Search code examples
apache-pighdfs

how can i ignore " (double quotes) while loading file in PIG?


I have following data in file

"a","b","1","2"
"a","b","4","3"
"a","b","3","1"

I am reading this file using below command

File1 = LOAD '/path' using PigStorage (',') as (f1:chararray,f2:chararray,f3:int,f4:int)
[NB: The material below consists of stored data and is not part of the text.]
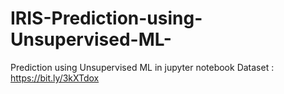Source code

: # IRIS-Prediction-using-Unsupervised-ML-
Prediction using Unsupervised ML in jupyter notebook Dataset : https://bit.ly/3kXTdox
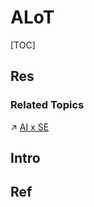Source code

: # ALoT

[TOC]



## Res
### Related Topics
↗ [AI x SE](../Software%20Engineering/🤖%20AI%20x%20SE/AI%20x%20SE.md)



## Intro


## Ref

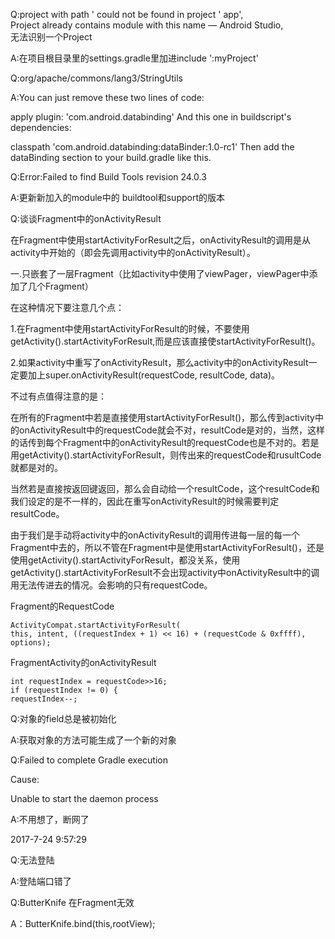Q:project with path ' could not be found in project ' app',<br>
Project already contains module with this name — Android Studio,<br>
无法识别一个Project

A:在项目根目录里的settings.gradle里加进include ':myProject'

Q:org/apache/commons/lang3/StringUtils

A:You can just remove these two lines of code:

apply plugin: 'com.android.databinding'
And this one in buildscript's dependencies:

classpath 'com.android.databinding:dataBinder:1.0-rc1'
Then add the dataBinding section to your build.gradle like this.

Q:Error:Failed to find Build Tools revision 24.0.3

A:更新新加入的module中的 buildtool和support的版本

Q:谈谈Fragment中的onActivityResult

在Fragment中使用startActivityForResult之后，onActivityResult的调用是从activity中开始的（即会先调用activity中的onActivityResult）。

一.只嵌套了一层Fragment（比如activity中使用了viewPager，viewPager中添加了几个Fragment）

在这种情况下要注意几个点：

1.在Fragment中使用startActivityForResult的时候，不要使用getActivity().startActivityForResult,而是应该直接使startActivityForResult()。

2.如果activity中重写了onActivityResult，那么activity中的onActivityResult一定要加上super.onActivityResult(requestCode, resultCode, data)。

不过有点值得注意的是：

在所有的Fragment中若是直接使用startActivityForResult()，那么传到activity中的onActivityResult中的requestCode就会不对，resultCode是对的，当然，这样的话传到每个Fragment中的onActivityResult的requestCode也是不对的。若是用getActivity().startActivityForResult，则传出来的requestCode和rusultCode就都是对的。

当然若是直接按返回键返回，那么会自动给一个resultCode，这个resultCode和我们设定的是不一样的，因此在重写onActivityResult的时候需要判定resultCode。

由于我们是手动将activity中的onActivityResult的调用传进每一层的每一个Fragment中去的，所以不管在Fragment中是使用startActivityForResult()，还是使用getActivity().startActivityForResult，都没关系，使用getActivity().startActivityForResult不会出现activity中onActivityResult中的调用无法传进去的情况。会影响的只有requestCode。


Fragment的RequestCode

    ActivityCompat.startActivityForResult(
    this, intent, ((requestIndex + 1) << 16) + (requestCode & 0xffff), options);

FragmentActivity的onActivityResult

    int requestIndex = requestCode>>16;
    if (requestIndex != 0) {
    requestIndex--;


Q:对象的field总是被初始化

A:获取对象的方法可能生成了一个新的对象

Q:Failed to complete Gradle execution

Cause:

Unable to start the daemon process

A:不用想了，断网了

2017-7-24 9:57:29 

Q:无法登陆

A:登陆端口错了

Q:ButterKnife 在Fragment无效

A：ButterKnife.bind(this,rootView);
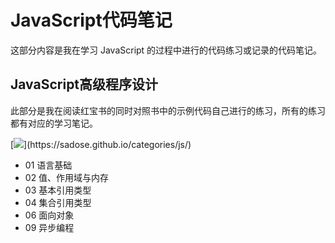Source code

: # JavaScript代码笔记

这部分内容是我在学习 JavaScript 的过程中进行的代码练习或记录的代码笔记。

## JavaScript高级程序设计

此部分是我在阅读红宝书的同时对照书中的示例代码自己进行的练习，所有的练习都有对应的学习笔记。

[![](https://img.shields.io/static/v1?label=%E8%AE%BF%E9%97%AE&message=%E5%AD%A6%E4%B9%A0%E7%AC%94%E8%AE%B0&labelColor=rgb(32,110,211)&color=rgb(58,186,233)&logo=Symantec&style=flat-square)](https://sadose.github.io/categories/js/)

- 01 语言基础
- 02 值、作用域与内存
- 03 基本引用类型
- 04 集合引用类型
- 06 面向对象
- 09 异步编程
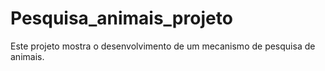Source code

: # Pesquisa_animais_projeto
Este projeto mostra o desenvolvimento de um mecanismo de pesquisa de animais.
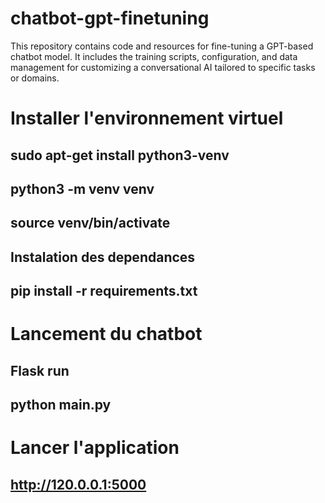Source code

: # chatbot-gpt-finetuning
This repository contains code and resources for fine-tuning a GPT-based chatbot model. It includes the training scripts, configuration, and data management for customizing a conversational AI tailored to specific tasks or domains.
# Installer l'environnement virtuel
## sudo apt-get install python3-venv
## python3 -m venv venv
##
## source venv/bin/activate
##
## Instalation des dependances
## pip install -r requirements.txt
# Lancement du chatbot
## Flask run
## python main.py
# Lancer l'application 
## http://120.0.0.1:5000
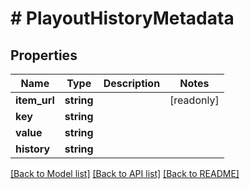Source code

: # # PlayoutHistoryMetadata

## Properties

Name | Type | Description | Notes
------------ | ------------- | ------------- | -------------
**item_url** | **string** |  | [readonly]
**key** | **string** |  |
**value** | **string** |  |
**history** | **string** |  |

[[Back to Model list]](../../README.md#models) [[Back to API list]](../../README.md#endpoints) [[Back to README]](../../README.md)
But here it is ignoring the data of field 3 and 4

How to read this file correctly or any way to make PIG skip '"'

Additional information i am using Apache Pig version 0.10.0


Solution

  • You may use the REPLACE function (it won't be in one pass though) :

    file1 = load 'your.csv' using PigStorage(',');
    data = foreach file1 generate $0 as (f1:chararray), $1 as (f2:chararray), REPLACE($2, '\\"', '') as (f3:int), REPLACE($3, '\\"', '') as (f4:int);
    

    You may also use regexes with REGEX_EXTRACT :

    file1 = load 'your.csv' using PigStorage(',');
    data = foreach file1 generate $0, $1, REGEX_EXTRACT($2, '([0-9]+)', 1), REGEX_EXTRACT($3, '([0-9]+)', 1);
    

    Of course, you could erase " for f1 and f2 the same way.